This columnist observed first-hand such an egalitarian approach in Sao Paulo, Brazil, last year at the Urban Age conference. One must realise that Bogota and Sao Paulo are two of the most dangerous cities in the world (my Brazilian journalist friend cautioned me to return to my hotel at 5 pm in Sao Paulo, some 15 years ago; he also warned me never to catch a taxi on the road, for fear that I might never reach my destination…). However, the slums we visited in Sao Paulo had excellent gymnasia and football grounds, which have kept the youth away from drugs and other petty crimes.

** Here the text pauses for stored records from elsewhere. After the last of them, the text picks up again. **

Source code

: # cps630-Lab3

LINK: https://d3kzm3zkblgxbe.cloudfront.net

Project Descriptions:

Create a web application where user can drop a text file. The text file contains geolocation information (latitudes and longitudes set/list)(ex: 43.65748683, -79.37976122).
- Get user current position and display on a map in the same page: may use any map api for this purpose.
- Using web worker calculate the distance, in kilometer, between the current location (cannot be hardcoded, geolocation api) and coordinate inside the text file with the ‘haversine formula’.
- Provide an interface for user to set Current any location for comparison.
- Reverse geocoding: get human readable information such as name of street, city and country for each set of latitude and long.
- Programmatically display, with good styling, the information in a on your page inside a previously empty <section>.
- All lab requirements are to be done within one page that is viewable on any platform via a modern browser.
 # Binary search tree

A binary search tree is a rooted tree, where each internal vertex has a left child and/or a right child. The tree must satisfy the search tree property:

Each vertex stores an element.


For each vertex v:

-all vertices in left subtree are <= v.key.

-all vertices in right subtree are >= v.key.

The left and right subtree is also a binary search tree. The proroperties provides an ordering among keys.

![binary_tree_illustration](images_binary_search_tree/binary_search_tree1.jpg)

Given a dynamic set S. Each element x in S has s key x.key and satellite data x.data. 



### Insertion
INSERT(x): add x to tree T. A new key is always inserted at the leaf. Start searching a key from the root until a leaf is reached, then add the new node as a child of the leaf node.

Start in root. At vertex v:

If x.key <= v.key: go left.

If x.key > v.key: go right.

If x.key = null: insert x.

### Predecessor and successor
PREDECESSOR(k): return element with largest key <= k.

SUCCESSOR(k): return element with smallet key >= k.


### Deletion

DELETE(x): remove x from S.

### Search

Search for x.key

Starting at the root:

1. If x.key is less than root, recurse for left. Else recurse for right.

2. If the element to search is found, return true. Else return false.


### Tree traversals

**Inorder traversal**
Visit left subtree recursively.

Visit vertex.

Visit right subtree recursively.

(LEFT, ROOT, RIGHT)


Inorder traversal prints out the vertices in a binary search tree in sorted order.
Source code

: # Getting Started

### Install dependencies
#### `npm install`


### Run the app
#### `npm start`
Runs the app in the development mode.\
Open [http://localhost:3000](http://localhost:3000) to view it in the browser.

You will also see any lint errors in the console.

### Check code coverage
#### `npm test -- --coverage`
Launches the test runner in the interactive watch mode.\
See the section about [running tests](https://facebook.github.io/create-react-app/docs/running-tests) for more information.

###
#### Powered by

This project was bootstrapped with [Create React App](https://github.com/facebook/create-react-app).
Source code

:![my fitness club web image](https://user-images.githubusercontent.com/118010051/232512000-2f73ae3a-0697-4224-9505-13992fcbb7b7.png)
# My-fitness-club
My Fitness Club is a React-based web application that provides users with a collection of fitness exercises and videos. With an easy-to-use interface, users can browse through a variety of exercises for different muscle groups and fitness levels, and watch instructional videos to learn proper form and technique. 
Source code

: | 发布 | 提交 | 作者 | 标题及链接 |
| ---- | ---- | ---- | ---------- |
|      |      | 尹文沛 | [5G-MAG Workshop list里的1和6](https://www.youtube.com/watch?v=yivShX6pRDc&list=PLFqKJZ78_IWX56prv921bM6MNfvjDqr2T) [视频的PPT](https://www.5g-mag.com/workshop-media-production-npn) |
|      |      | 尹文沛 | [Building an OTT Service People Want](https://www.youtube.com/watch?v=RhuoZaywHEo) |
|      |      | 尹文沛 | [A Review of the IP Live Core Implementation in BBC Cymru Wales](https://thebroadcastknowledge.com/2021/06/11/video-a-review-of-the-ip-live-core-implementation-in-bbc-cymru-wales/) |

Penalosa reminds us, as he did before his speech when he interacted with a range of city and state government officials in Mumbai, that under the Indian Constitution, all citizens are equal before the law. It wasn’t as if citizens with cars were more equal than others! All the infrastructure on city roads, most of which in Mumbai and other Indian cities caters to motorists rather than public transport, amounted to diverting funds away from the poor. In Bogota, he turned down a recommendation by the Japanese official aid agency that the city should have more highways. “Having a high-velocity road in the middle of a city is like keeping an electrified fence in the middle of a cow pasture!”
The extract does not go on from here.